Située entre la frontière syrienne et Mossoul, Sinjar comptait 310.000 habitants mais accueille aussi des dizaines de milliers de réfugiés ayant fui devant l’avancée des insurgés sunnites ces dernières semaines dans la région. Une partie de ces réfugiés sont des Turcomans chiites.
La ville est aussi le foyer historique des Yazidis, une minorité kurdophone adepte d’une religion pré-islamique en partie issue du zoroastrisme. Les jihadistes les considèrent comme des adorateurs du diable.
« Des milliers de personnes ont déjà fui (Sinjar), certaines en direction des montagnes avoisinantes qui sont toujours sous contrôle kurde, et également en direction de Dohouk », dans la région autonome du Kurdistan irakien, a indiqué un autre responsable de l’UPK. Selon lui, les combattants de l’EI ont détruit peu après leur arrivée dans la ville le sanctuaire de Sayyeda Zeinab, fille de l’imam Ali et figure vénérée de l’islam chiite.
L’EI a pour sa part publié sur internet des photos de ses membres patrouillant dans la rue principale de Sinjar.
« Tragédie humanitaire »
« Une tragédie humanitaire est en train de se dérouler à Sinjar », a déclaré l’émissaire de l’ONU en Irak, Nickolay Mladenov.
Brendan McDonald, un responsable du bureau de l’ONU pour les affaires humanitaires, a pour sa part évoqué des informations signalant jusqu’à 200.000 personnes déplacées. « Il y a un besoin immédiat en eau, en vivres, en abris et en services médicaux », a-t-il insisté.
La prise de Sinjar intervient au lendemain de celle de Zoumar, une autre ville proche de Mossoul d’où l’EI a chassé les forces kurdes, au prix de combats meurtriers.

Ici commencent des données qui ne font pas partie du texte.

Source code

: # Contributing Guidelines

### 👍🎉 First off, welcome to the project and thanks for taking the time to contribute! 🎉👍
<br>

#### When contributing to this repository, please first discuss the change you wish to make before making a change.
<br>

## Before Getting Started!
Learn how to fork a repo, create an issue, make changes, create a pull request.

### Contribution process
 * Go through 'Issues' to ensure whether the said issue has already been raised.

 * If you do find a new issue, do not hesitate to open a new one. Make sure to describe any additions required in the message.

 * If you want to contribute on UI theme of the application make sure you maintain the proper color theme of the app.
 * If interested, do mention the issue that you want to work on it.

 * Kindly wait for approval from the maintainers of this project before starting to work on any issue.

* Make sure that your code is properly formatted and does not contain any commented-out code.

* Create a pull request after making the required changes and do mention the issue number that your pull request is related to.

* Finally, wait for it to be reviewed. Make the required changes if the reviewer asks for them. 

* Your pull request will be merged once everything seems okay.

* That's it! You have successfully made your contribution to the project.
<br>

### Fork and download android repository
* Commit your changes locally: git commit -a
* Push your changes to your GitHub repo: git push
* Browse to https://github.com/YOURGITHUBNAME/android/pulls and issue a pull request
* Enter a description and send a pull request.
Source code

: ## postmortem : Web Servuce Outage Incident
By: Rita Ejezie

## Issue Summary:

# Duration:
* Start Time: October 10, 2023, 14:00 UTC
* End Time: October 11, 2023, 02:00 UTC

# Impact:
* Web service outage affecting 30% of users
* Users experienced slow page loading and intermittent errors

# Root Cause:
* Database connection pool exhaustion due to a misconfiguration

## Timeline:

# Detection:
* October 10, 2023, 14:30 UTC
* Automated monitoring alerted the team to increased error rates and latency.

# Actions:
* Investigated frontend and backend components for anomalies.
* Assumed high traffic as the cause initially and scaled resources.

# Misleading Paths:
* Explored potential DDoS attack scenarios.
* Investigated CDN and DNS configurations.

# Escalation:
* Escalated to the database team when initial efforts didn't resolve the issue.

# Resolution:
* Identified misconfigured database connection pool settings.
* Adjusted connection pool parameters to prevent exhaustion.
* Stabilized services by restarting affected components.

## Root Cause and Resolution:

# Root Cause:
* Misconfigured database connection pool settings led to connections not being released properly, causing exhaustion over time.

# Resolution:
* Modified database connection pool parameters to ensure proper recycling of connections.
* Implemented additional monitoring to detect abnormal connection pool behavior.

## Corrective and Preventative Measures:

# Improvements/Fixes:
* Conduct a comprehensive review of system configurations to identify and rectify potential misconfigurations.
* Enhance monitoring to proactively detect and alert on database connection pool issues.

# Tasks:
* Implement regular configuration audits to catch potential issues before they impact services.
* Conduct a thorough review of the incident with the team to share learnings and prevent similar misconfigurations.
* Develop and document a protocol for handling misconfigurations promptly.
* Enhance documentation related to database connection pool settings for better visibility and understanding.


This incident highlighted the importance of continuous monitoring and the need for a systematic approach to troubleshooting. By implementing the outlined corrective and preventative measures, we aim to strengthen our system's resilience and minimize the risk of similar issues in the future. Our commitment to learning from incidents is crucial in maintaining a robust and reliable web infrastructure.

Les insurgés se sont emparés en même temps de deux champs de pétrole ayant une production totale de 20.000 barils par jour, Ain Zalah et Batma, et d’une petite centrale électrique.
Zoumar comme Sinjar font partie des zones prises par les peshmergas à la faveur du retrait de l’armée irakienne, complètement dépassée au début de l’offensive des insurgés sunnites en juin.
Considérées comme les plus efficaces et les mieux organisées du pays, les forces kurdes sont toutefois sous pression en raison de difficultés financières et du poids que représente la sécurisation d’un territoire élargi de 40%. La région autonome ne touche plus sa part des recettes pétrolières nationales et peine à écouler sa production d’hydrocarbures.
Selon un haut responsable, une délégation kurde est actuellement aux Etats-Unis pour tenter d’obtenir un soutien militaire, ce qui devrait nécessiter en théorie l’accord de Bagdad, où les institutions sont pour l’instant quasi-paralysées.
Après des tractations laborieuses pour élire un président du Parlement sunnite et un président de la République kurde, les élus chiites ont normalement jusqu’au 8 août pour désigner leur candidat au poste de Premier ministre. Le sortant Nouri al-Maliki, dont le bloc est arrivé largement en tête lors des élections d’avril, brigue un troisième mandat mais reste vivement critiqué pour son autoritarisme et son choix de marginaliser la minorité sunnite.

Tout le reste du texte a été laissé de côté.